Commercially, they should see a shake up in the CMS market place and the happy situation in which publishers benefit from technology that had a real application in their industry.

Bibliography

[Documentum] Documentum.http://www.documentum.com/.

[IJ] Intranet Journal Web site 'Tools: Content Management' page. http://www.intranetjournal.com/tools/cm/

[Jockman] Hunting XML CMS AntiPatterns - Found in the Wild. http://www.idealliance.org/papers/dx_xmle03/papers/03-01-08/03-01-08.html

[Lampson] Lampson, Butler, How Software Components Grew Up and Conquered the World. http://research.microsoft.com/lampson/ReusableComponentsAbstract.htm

[Mason] Mason. http://www.masonhq.com/

Biography

Alex first became interested in structured markup when analyzing literary texts for his Ph.D. (on Shakespeare editions) in the late 1980s. Following the award of his Ph.D. his interest grew to such an extent that he aborted a career as a English Literature lecturer and moved into the software industry, where he spent four interesting years working on heavily object-oriented C++ application framework for cross-platform multimedia products, at the height of the CD-ROM boom.

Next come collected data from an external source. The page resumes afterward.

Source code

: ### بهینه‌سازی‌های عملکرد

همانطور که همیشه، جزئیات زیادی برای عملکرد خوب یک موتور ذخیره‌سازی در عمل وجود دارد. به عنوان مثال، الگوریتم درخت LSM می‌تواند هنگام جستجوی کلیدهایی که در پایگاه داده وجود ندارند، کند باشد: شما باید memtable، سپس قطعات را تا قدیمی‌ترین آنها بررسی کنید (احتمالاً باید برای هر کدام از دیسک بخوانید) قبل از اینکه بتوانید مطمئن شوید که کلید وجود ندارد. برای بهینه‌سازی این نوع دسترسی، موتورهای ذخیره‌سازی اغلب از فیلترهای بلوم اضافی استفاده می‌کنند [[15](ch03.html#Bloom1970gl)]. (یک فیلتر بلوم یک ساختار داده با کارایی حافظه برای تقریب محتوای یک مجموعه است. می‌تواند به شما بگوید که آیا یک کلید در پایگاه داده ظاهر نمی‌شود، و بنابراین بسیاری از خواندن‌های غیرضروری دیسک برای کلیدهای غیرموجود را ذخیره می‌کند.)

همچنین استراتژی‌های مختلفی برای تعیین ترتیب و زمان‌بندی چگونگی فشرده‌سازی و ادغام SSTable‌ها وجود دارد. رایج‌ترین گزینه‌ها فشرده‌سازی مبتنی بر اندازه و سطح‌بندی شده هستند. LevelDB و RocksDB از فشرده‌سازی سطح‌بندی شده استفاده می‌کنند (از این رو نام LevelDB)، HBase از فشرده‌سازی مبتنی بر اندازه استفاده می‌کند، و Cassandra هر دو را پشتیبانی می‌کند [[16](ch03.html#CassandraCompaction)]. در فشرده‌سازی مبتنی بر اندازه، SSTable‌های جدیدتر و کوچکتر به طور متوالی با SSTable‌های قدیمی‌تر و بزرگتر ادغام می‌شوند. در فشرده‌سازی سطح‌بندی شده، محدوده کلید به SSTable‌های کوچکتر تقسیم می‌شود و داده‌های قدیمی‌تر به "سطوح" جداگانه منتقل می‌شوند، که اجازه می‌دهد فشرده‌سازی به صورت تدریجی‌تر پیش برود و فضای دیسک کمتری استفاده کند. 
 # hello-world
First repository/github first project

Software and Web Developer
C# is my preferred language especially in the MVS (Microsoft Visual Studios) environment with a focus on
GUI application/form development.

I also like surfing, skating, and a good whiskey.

In 1997 Alex was one of the founding directors of Griffin Brown Digital Publishing Ltd, a company which provides XML-based components and tools - chiefly to the publishing industry. He is responsible for leading the company's XML consulting and implementation, and his work includes advising clients on XML/IT strategy, mentoring clients' staff, writing DTDs and Schemas, and designing and developing XML software systems in Java, C++ and other languages. In 2002, Alex was invited to join the British Standards Institute (BSI) Technical Committee IST/41, where he contributes to ISO/IEC JTC1/SC34 in its formation of the DSDL ISO standard, among other things. Alex writes and speaks regularly on structured markup technologies and their application to publishing and document processing.